Arquivo do mês: junho 2006

O Gato…

Olho pela vidraça e encontro seus olhos assustados…
Um enorme gato preto ronda meu jardim, o terraço, os bancos sob os frondosos prunos.
Gato preto e silvestre. Grande como um filhote de tigre.
Tenho pena do bichano. Sua liberdade de felino sem dono já se transformou em solidão. Ele vem rondando a casa, como quem pede família e carinho…
Bem que eu gostaria de um gatinho.

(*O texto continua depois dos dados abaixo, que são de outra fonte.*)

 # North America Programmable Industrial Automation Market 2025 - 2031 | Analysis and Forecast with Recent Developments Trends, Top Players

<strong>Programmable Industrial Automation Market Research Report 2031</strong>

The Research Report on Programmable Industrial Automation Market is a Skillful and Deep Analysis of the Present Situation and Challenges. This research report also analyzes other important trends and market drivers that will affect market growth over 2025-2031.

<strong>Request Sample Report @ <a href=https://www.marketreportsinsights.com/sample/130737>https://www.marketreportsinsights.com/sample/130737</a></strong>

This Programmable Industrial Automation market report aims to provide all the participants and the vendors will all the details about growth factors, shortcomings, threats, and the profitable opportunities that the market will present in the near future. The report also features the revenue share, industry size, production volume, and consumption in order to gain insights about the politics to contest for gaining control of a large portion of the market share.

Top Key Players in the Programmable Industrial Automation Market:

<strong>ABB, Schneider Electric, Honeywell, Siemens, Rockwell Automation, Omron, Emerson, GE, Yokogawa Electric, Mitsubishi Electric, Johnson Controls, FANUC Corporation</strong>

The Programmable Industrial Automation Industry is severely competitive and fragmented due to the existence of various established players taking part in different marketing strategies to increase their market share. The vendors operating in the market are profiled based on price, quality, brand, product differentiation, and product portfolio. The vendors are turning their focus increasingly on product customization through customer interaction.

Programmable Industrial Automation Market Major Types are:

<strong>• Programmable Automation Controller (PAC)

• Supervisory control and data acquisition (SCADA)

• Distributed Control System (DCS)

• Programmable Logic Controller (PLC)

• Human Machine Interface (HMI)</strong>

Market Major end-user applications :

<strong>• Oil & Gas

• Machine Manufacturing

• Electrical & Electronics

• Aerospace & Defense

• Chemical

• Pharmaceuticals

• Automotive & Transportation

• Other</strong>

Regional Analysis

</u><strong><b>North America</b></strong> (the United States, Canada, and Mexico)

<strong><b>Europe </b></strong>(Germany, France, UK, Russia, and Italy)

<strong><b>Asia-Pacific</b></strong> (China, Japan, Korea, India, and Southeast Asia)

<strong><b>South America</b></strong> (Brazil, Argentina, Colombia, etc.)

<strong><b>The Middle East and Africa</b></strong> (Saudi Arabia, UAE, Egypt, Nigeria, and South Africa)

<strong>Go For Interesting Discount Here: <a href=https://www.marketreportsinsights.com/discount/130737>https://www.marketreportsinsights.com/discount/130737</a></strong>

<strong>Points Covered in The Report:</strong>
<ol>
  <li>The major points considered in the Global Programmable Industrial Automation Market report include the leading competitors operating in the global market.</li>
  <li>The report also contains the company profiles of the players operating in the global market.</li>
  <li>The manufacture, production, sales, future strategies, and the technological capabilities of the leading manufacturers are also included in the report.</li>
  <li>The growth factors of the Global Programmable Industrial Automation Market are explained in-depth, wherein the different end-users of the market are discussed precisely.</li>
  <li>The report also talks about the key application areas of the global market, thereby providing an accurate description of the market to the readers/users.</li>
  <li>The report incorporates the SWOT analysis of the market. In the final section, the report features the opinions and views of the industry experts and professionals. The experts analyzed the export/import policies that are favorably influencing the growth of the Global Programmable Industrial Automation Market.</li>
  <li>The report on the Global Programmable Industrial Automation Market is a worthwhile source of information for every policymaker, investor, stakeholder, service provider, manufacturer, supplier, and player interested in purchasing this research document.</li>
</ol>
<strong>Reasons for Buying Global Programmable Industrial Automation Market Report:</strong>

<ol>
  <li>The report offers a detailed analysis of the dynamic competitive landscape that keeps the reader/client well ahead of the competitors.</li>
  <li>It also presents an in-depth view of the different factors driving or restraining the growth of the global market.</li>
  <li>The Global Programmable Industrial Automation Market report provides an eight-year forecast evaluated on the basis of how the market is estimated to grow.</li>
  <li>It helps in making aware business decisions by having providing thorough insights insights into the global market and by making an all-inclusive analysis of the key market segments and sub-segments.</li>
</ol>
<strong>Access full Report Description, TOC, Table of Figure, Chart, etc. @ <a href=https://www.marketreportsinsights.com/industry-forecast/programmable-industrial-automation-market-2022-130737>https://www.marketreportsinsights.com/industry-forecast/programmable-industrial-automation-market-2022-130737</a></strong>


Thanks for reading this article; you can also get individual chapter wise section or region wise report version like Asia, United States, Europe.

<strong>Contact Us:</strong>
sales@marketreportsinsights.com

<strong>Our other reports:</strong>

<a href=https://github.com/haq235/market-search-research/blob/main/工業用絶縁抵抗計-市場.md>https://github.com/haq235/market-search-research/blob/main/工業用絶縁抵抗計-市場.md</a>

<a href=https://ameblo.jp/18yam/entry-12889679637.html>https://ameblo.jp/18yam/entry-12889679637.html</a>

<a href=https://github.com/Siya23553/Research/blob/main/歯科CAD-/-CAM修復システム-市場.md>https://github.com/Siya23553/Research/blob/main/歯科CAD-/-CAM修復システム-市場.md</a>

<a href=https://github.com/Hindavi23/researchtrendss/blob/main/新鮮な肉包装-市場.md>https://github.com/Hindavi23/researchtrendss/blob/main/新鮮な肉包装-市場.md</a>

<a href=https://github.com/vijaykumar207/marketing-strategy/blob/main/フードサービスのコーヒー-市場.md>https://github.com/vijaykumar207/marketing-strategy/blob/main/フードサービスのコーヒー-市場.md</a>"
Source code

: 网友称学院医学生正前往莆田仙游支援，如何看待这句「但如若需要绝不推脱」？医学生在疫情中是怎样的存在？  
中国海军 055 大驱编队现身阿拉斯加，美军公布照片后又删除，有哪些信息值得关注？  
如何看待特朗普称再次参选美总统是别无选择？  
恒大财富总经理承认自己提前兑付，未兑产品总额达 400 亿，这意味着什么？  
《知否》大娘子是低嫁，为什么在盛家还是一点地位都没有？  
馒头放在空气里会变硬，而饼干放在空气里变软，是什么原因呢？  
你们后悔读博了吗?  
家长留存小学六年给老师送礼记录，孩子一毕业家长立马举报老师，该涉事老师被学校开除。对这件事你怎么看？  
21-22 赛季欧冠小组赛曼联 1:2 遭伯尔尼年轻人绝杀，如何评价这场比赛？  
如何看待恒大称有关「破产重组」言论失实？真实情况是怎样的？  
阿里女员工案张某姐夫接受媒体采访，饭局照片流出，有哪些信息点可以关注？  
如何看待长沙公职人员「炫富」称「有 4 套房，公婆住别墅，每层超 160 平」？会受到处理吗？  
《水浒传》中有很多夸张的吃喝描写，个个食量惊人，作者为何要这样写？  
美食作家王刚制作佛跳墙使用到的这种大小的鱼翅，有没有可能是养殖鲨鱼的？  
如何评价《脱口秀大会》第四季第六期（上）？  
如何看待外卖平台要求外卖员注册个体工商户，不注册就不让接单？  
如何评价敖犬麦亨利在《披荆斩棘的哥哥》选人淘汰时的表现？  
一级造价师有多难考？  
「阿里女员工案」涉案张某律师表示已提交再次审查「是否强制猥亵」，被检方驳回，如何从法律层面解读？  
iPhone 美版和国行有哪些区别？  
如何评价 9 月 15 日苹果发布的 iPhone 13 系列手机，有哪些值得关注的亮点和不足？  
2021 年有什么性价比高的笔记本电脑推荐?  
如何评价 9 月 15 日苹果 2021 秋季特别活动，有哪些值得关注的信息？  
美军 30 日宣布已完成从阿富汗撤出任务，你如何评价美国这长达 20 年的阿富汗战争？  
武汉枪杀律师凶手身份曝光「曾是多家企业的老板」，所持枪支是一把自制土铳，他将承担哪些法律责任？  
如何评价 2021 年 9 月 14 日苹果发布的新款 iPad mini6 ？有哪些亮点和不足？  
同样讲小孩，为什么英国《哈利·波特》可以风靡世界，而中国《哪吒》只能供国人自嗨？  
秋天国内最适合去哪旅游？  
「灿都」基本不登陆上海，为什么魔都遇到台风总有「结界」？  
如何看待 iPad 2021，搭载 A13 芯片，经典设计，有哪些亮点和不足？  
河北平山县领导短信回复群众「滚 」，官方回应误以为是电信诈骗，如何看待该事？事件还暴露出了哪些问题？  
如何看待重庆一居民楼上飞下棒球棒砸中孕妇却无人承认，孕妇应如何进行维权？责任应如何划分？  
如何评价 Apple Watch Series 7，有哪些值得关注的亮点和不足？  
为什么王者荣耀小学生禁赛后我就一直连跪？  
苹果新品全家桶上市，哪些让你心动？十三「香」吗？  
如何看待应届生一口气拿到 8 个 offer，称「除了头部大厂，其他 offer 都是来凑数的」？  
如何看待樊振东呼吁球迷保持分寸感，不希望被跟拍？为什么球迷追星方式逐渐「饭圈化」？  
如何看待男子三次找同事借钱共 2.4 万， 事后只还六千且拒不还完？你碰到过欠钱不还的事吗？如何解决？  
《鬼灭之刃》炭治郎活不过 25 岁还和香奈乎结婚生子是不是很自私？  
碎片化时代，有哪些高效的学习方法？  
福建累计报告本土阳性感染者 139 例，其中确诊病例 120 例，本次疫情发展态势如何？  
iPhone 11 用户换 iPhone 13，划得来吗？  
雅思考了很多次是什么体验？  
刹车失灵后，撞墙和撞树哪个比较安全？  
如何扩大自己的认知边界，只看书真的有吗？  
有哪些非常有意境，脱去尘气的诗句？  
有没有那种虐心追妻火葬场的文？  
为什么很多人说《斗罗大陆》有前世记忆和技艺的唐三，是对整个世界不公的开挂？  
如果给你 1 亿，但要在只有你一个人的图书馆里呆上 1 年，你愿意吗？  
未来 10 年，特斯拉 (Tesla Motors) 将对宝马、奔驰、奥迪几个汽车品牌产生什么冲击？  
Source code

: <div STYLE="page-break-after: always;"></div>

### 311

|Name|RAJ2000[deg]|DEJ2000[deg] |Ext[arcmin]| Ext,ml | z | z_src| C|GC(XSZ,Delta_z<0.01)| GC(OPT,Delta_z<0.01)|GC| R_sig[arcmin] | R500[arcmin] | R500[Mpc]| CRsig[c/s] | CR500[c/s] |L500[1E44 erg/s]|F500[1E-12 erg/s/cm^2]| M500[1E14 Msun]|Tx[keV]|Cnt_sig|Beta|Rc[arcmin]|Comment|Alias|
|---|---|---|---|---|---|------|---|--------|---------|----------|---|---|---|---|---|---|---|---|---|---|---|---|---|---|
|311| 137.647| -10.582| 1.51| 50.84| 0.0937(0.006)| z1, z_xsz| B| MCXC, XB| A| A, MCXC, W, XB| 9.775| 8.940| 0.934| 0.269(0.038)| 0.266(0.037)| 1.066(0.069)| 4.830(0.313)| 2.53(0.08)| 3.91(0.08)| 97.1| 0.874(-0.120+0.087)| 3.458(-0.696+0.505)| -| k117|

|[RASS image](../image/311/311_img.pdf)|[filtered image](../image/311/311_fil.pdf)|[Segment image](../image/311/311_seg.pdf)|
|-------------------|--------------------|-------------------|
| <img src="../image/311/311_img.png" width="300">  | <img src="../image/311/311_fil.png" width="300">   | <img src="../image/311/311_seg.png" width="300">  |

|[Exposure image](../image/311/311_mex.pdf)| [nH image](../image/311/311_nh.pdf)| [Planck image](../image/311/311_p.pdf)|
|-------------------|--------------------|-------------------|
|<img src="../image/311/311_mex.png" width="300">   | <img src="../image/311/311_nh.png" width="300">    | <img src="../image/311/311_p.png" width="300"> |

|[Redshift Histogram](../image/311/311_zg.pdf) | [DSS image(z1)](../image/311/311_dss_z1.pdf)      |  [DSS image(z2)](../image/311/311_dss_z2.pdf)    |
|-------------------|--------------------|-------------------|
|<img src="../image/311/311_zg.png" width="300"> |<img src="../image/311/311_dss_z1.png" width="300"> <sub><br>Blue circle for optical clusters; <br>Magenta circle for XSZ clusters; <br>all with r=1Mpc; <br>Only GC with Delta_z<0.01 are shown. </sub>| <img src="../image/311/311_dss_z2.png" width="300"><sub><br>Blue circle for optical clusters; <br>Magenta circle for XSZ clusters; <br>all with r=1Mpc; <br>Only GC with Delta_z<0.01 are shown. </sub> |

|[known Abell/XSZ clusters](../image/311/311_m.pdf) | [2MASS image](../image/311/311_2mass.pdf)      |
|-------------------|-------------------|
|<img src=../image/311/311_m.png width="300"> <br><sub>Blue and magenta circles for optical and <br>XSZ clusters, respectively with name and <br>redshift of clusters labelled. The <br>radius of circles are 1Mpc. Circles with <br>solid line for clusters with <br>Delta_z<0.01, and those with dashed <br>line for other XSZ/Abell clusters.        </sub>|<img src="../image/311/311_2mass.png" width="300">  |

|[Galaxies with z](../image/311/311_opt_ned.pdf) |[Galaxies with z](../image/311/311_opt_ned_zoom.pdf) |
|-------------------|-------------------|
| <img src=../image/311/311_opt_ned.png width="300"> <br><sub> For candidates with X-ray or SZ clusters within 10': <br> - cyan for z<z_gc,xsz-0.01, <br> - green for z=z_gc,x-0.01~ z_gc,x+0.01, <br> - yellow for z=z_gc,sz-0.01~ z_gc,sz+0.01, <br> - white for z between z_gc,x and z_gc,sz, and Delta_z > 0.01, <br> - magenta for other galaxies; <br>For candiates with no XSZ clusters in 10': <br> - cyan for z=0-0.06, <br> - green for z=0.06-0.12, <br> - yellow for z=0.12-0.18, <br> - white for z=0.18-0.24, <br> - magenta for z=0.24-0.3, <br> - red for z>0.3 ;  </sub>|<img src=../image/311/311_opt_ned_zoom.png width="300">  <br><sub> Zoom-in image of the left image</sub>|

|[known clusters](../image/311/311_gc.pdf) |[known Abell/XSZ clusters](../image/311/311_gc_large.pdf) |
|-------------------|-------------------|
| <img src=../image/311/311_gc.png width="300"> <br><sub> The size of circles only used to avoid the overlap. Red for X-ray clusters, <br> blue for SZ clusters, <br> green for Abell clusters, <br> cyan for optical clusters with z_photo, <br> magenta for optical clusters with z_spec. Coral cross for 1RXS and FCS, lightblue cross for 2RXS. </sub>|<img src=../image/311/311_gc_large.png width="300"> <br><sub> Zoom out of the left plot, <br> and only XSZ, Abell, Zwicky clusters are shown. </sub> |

Mas tenho um lobo em casa não gosta dos bichinhos…
Vou dar para ele ( o lobo ) um poema do Ferreira Gullar.

O gato é uma maquininha
que a natureza inventou;
tem pêlo, bigode, unhas
e dentro tem um motor.
Mas um motor diferente
desses que tem nos bonecos
porque o motor do gato
não é um motor elétrico.

É um motor afetivo
que bate em seu coração
por isso faz ronron
para mostrar gratidão.

No passado se dizia
que esse ronron tão doce
era causa de alergia
pra quem sofria de tosse.

Tudo bobagem, despeito,
calúnias contra o bichinho:
esse ronron em seu peito
não é doença – é carinho.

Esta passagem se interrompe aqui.